Rendered images with source text

= Beginning of Section =

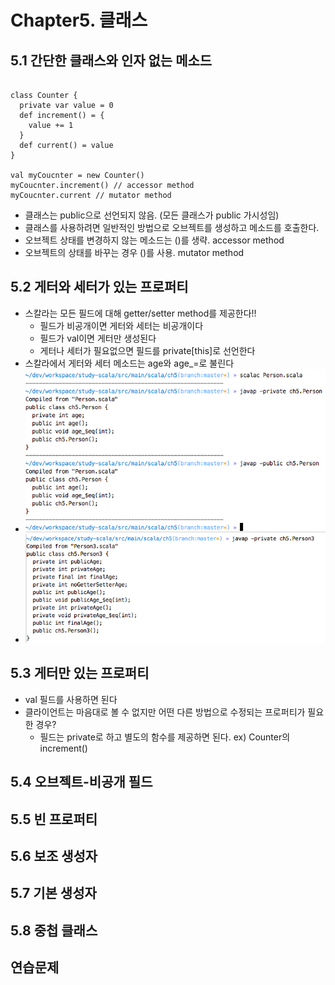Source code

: # Chapter5. 클래스

## 5.1 간단한 클래스와 인자 없는 메소드
<pre><code>
class Counter {
  private var value = 0
  def increment() = {
    value += 1
  }
  def current() = value
}

val myCoucnter = new Counter()
myCoucnter.increment() // accessor method 
myCoucnter.current // mutator method
</code></pre>

- 클래스는 public으로 선언되지 않음. (모든 클래스가 public 가시성임)
- 클래스를 사용하려면 일반적인 방법으로 오브젝트를 생성하고 메소드를 호출한다.
- 오브젝트 상태를 변경하지 않는 메소드는 ()를 생략. accessor method 
- 오브젝트의 상태를 바꾸는 경우 ()를 사용. mutator method


## 5.2 게터와 세터가 있는 프로퍼티
- 스칼라는 모든 필드에 대해 getter/setter method를 제공한다!!
    - 필드가 비공개이면 게터와 세터는 비공개이다
    - 필드가 val이면 게터만 생성된다
    - 게터나 세터가 필요없으면 필드를 private[this]로 선언한다
- 스칼라에서 게터와 세터 메소드는 age와 age_=로 불린다
- ![img1](./resources/img5_2_1.png)
- ![img2](./resources/img5_2_2.png)


## 5.3 게터만 있는 프로퍼티
- val 필드를 사용하면 된다
- 클라이언트는 마음대로 볼 수 없지만 어떤 다른 방법으로 수정되는 프로퍼티가 필요한 경우?
    - 필드는 private로 하고 별도의 함수를 제공하면 된다. ex) Counter의 increment()
    
    
## 5.4 오브젝트-비공개 필드

## 5.5 빈 프로퍼티
## 5.6 보조 생성자
## 5.7 기본 생성자
## 5.8 중첩 클래스
## 연습문제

= End of Section =

Work instructions: Copy each line from the records above that includes the string "방법으로".

Task response:
- 클래스를 사용하려면 일반적인 방법으로 오브젝트를 생성하고 메소드를 호출한다.
- 클라이언트는 마음대로 볼 수 없지만 어떤 다른 방법으로 수정되는 프로퍼티가 필요한 경우?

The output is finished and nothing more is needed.